Saved entries
***
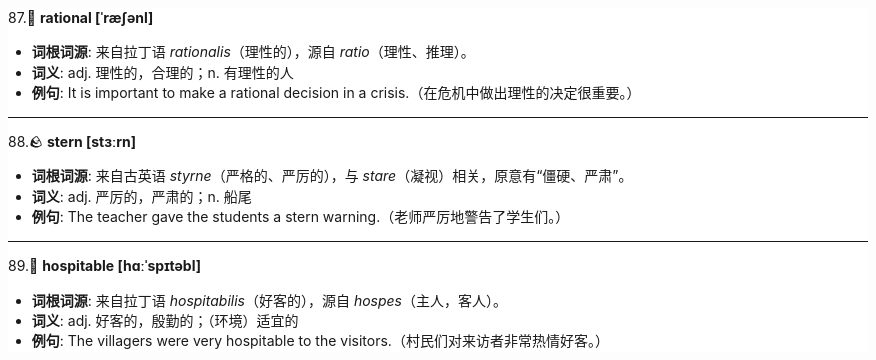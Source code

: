 
 87.🧠 **rational [ˈræʃənl]**

- **词根词源**: 来自拉丁语 *rationalis*（理性的），源自 *ratio*（理性、推理）。
- **词义**: adj. 理性的，合理的；n. 有理性的人
- **例句**: It is important to make a rational decision in a crisis.（在危机中做出理性的决定很重要。）

---

 88.🪨 **stern [stɜːrn]**

- **词根词源**: 来自古英语 *styrne*（严格的、严厉的），与 *stare*（凝视）相关，原意有“僵硬、严肃”。
- **词义**: adj. 严厉的，严肃的；n. 船尾
- **例句**: The teacher gave the students a stern warning.（老师严厉地警告了学生们。）

---

 89.🏡 **hospitable [hɑːˈspɪtəbl]**

- **词根词源**: 来自拉丁语 *hospitabilis*（好客的），源自 *hospes*（主人，客人）。
- **词义**: adj. 好客的，殷勤的；（环境）适宜的
- **例句**: The villagers were very hospitable to the visitors.（村民们对来访者非常热情好客。）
***
(Your instructions):
Copy, exactly and with nothing added, the lines from the one containing "- **词根词源**: 来自古英语" through the end of the records.

(Output for this exercise):
- **词根词源**: 来自古英语 *styrne*（严格的、严厉的），与 *stare*（凝视）相关，原意有“僵硬、严肃”。
- **词义**: adj. 严厉的，严肃的；n. 船尾
- **例句**: The teacher gave the students a stern warning.（老师严厉地警告了学生们。）

---

 89.🏡 **hospitable [hɑːˈspɪtəbl]**

- **词根词源**: 来自拉丁语 *hospitabilis*（好客的），源自 *hospes*（主人，客人）。
- **词义**: adj. 好客的，殷勤的；（环境）适宜的
- **例句**: The villagers were very hospitable to the visitors.（村民们对来访者非常热情好客。）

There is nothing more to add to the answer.